It's a strange sensation to be starting my holiday time from my "normal" job. A slightly new sensation to have two weeks off and not have to think about what awaits and will be pending on my return. Strange to enter into the rhythm normal people in Norway live their lives by. I am not fully immersed, choosing two weeks as opposed to four, but it is a start.
And that is why I find myself at the airport. Sat in a very comfy sofa eating a raisin bun and drinking a latte that was made by pushing a button, I am packed and ready to pop for a long weekend to England. Might sound very flashy, but it's not really. It's simply a time to visit a few good friends.
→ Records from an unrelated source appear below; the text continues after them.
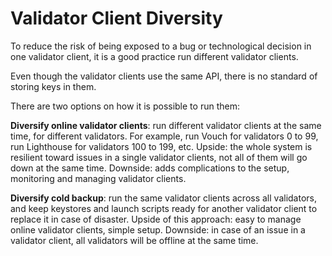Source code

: # Validator Client Diversity

To reduce the risk of being exposed to a bug or technological decision 
in one validator client, it is a good practice run different validator clients.

Even though the validator clients use the same API, there is no standard of
storing keys in them.

There are two options on how it is possible to run them:

**Diversify online validator clients**: run different validator clients at the
same time, for different validators. For example, run Vouch for validators 0 to
99, run Lighthouse for validators 100 to 199, etc. Upside: the whole system is
resilient toward issues in a single validator clients, not all of them will go
down at the same time. Downside: adds complications to the setup, monitoring
and managing validator clients.

**Diversify cold backup**: run the same validator clients across all
validators, and keep keystores and launch scripts ready for another validator
client to replace it in case of disaster. Upside of this approach: easy to
manage online validator clients, simple setup. Downside: in case of an issue in
a validator client, all validators will be offline at the same time.
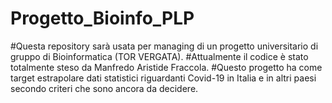 # Progetto_Bioinfo_PLP
#Questa repository sarà usata per managing di un progetto universitario di gruppo di Bioinformatica (TOR VERGATA).
#Attualmente il codice è stato totalmente steso da Manfredo Aristide Fraccola.
#Questo progetto ha come target estrapolare dati statistici riguardanti Covid-19 in Italia e in altri paesi secondo criteri che sono ancora da decidere.
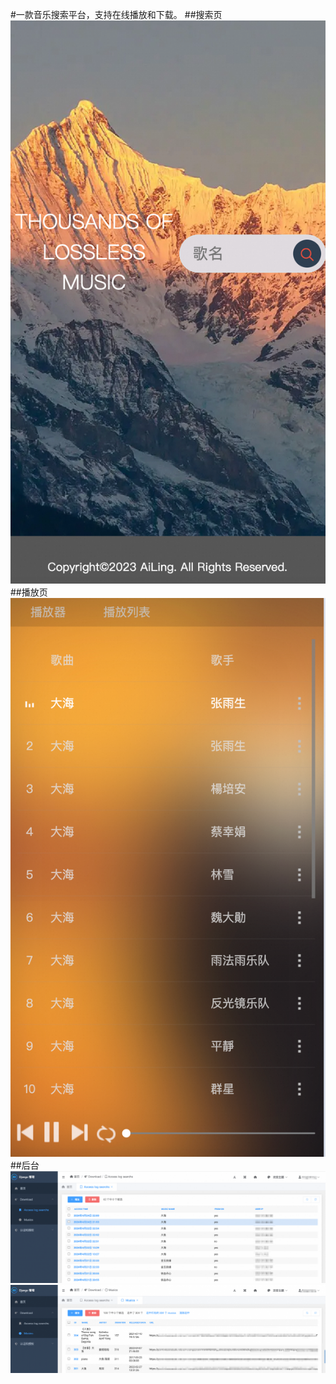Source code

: #一款音乐搜索平台，支持在线播放和下载。
##搜索页
![img.png](img/sou.png)
##播放页
![img.png](img/player.png)
##后台
![img.png](img/admin1.png)
![img.png](img/admin2.png)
As I sit here reflecting (airports are really good for that), I am thinking back to the past 6 weeks in what is now my permanent job. Six very good, but also challenging weeks. A time of figuring out what it means to be allowed into the lives of those who are in vulnerable places of their journeys, and help them look ahead with hope. I love to see it as "being guests" in someone else's life, because it implies such huge amounts of respect and honour are required and expected. And these people deserve respect and need to be honoured and encouraged. And sometimes they need to be pointed to hope and value because they see none.
I am thankful that I get to spend my time making a difference in lives; no matter how small and slow progress is made. Because people are always worth fighting for and the world is changed one person at time.
I expect these weeks to be interspersed with reflections... Different from stressing and deeper then just going through the motions of every day life. And I know that as I walk with others that I too am impacted, and as I allow these new people, who are now part of my life, into my heart, that ultimately I am also changed for the better.